Experiments were performed on post-fifth instar locusts of either sex that were starved for approximately 24 hr. All behavioral experiments occurred between 10 am and 2 pm. The protocols for the innate behavioral preference experiments and palp tracking used in this study were published in previous studies (Saha et al., 2013b; Chandak and Raman, 2021; Nizampatnam et al., 2018; Saha et al., 2015), where the locusts’ thorax and legs were immobilized in custom casings that permitted the locusts’ head, and most notably, their palps and antennae, to freely gesticulate. The odor delivery setup and stimulus sequences for the single odorants were similar to the ones described for the electrophysiological experiments. Any palp movement that occurred within 15 s of the odor stimulus onset was considered a POR. All data were hand-scored. Refer to Figure 1—video 1 for a representative trial showing the POR response of a locust to hexanol (1% v/v) presentation.

Funding Statement

The funders had no role in study design, data collection and interpretation, or the decision to submit the work for publication.

Funding Information

This paper was supported by the following grants:

• National Science Foundation 1707221 to Baranidharan Raman.

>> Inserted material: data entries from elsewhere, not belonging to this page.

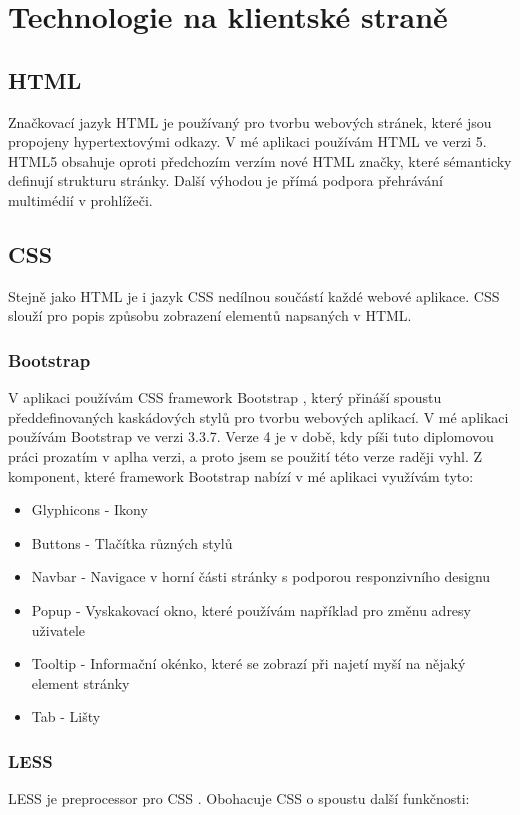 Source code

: \section{Technologie na klientské straně}

\subsection{HTML}
Značkovací jazyk HTML je používaný pro tvorbu webových stránek, které jsou propojeny hypertextovými odkazy. V mé aplikaci používám HTML ve verzi 5. HTML5 obsahuje oproti předchozím verzím nové HTML značky, které sémanticky definují strukturu stránky. Další výhodou je přímá podpora přehrávání multimédií v prohlížeči.

\subsection{CSS}
Stejně jako HTML je i jazyk CSS nedílnou součástí každé webové aplikace. CSS slouží pro popis způsobu zobrazení elementů napsaných v HTML.

\subsubsection{Bootstrap}
V aplikaci používám CSS framework Bootstrap \cite{bootstrap}, který přináší spoustu předdefinovaných kaskádových stylů pro tvorbu webových aplikací. V mé aplikaci používám Bootstrap ve verzi 3.3.7. Verze 4 je v době, kdy píši tuto diplomovou práci prozatím v aplha verzi, a proto jsem se použití této verze raději vyhl. Z komponent, které framework Bootstrap nabízí v mé aplikaci využívám tyto:
\begin{itemize}
    \item Glyphicons - Ikony
	\item Buttons - Tlačítka různých stylů
	\item Navbar - Navigace v horní části stránky s podporou responzivního designu
	\item Popup - Vyskakovací okno, které používám například pro změnu adresy uživatele
	\item Tooltip - Informační okénko, které se zobrazí při najetí myší na nějaký element stránky
	\item Tab - Lišty
\end{itemize}

\subsubsection{LESS}
LESS je preprocessor pro CSS \cite{less}. Obohacuje CSS o spoustu další funkčnosti:

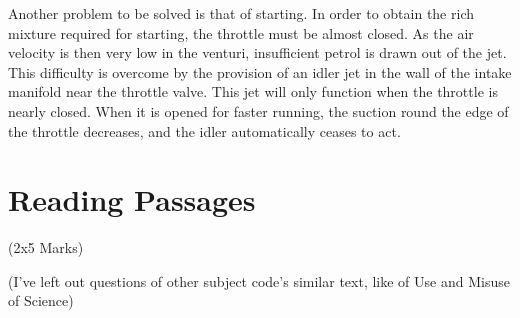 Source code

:\documentclass[12pt]{article}
\begin{document}
\begin{enumerate}
      Another problem to be solved is that of starting. In order to obtain the rich mixture required for starting, the throttle must be almost closed. As the air velocity is then very low in the venturi, insufficient petrol is drawn out of the jet. This difficulty is overcome by the provision of an idler jet in the wall of the intake manifold near the throttle valve. This jet will only function when the throttle is nearly closed. When it is opened for faster running, the suction round the edge of the throttle decreases, and the idler automatically ceases to act.
  \end{enumerate}

\pagebreak

\section{Reading Passages}
  \begin{center}(2x5 Marks)\end{center}

  {\footnotesize (I've left out questions of other subject code's similar text, like of Use and Misuse of Science)}
\end{document}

• National Science Foundation 1724218 to Baranidharan Raman.

• National Science Foundation 2021795 to Baranidharan Raman.

• National Science Foundation 2319060 to Baranidharan Raman.

• Office of Naval Research N00014-19-1-2049 to Baranidharan Raman.

• Office of Naval Research N00014-21-1-2343 to Baranidharan Raman.

• Washington University in St. Louis Imaging Sciences Fellowship to Doris Ling.

Data availability

Data and code made publicly available in figshare.

The following dataset was generated:

Ling D, Zhang L, Saha D, Chen AB, Raman B. 2025. Adaptation invariant concentration discrimination in an insect olfactory system. figshare.